Your task — Whenever a line below mentions the word "efficient", that line should be copied.

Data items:
● ● ● ● ●

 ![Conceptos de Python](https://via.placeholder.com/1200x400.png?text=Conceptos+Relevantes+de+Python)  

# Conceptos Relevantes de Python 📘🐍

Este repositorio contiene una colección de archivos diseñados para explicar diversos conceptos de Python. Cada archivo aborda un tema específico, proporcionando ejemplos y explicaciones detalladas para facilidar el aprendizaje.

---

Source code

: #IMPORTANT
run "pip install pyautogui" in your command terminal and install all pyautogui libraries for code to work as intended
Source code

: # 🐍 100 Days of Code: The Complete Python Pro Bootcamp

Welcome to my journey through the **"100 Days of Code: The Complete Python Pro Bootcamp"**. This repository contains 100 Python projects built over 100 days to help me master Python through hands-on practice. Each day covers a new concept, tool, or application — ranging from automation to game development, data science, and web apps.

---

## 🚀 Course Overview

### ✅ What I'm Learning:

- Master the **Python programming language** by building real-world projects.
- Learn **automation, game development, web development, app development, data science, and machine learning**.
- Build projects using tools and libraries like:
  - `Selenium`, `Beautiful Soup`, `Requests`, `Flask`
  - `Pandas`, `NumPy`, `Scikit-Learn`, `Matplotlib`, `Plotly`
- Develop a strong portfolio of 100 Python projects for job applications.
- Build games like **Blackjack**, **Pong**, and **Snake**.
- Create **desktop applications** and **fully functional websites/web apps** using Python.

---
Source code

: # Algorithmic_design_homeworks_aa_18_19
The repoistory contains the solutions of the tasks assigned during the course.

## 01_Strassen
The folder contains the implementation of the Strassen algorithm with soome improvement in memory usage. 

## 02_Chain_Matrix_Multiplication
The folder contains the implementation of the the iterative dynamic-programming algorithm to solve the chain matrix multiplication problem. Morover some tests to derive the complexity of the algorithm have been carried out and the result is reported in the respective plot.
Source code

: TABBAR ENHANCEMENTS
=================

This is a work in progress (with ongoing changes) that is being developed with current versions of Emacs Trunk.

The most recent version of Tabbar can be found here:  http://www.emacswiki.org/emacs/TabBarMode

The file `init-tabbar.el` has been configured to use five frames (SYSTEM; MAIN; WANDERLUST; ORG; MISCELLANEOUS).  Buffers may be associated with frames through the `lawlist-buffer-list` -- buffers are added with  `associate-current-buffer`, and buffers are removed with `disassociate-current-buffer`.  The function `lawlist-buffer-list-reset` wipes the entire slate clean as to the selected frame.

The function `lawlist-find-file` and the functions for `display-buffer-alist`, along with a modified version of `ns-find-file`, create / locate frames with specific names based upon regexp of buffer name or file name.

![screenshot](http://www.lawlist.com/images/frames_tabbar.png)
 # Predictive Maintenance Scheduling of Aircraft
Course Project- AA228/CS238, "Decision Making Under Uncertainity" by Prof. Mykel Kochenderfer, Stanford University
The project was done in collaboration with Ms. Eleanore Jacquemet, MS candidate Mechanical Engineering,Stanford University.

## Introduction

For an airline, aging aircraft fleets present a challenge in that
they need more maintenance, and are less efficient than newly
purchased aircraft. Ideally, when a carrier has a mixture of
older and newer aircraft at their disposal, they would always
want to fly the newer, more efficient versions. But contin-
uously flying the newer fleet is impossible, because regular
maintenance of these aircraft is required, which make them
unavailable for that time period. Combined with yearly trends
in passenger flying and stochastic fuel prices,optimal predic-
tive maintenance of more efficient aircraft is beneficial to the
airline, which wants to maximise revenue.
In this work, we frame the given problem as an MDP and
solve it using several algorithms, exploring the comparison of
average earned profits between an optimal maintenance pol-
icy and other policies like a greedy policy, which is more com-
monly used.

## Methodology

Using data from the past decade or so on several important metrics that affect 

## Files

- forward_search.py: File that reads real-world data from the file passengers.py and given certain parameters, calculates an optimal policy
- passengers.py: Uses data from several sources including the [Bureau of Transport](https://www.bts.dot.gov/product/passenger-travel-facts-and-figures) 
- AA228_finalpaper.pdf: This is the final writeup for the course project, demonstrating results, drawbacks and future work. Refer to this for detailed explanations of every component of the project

● ● ● ● ●

Result of the task —
they need more maintenance, and are less efficient than newly
want to fly the newer, more efficient versions. But contin-
tive maintenance of more efficient aircraft is beneficial to the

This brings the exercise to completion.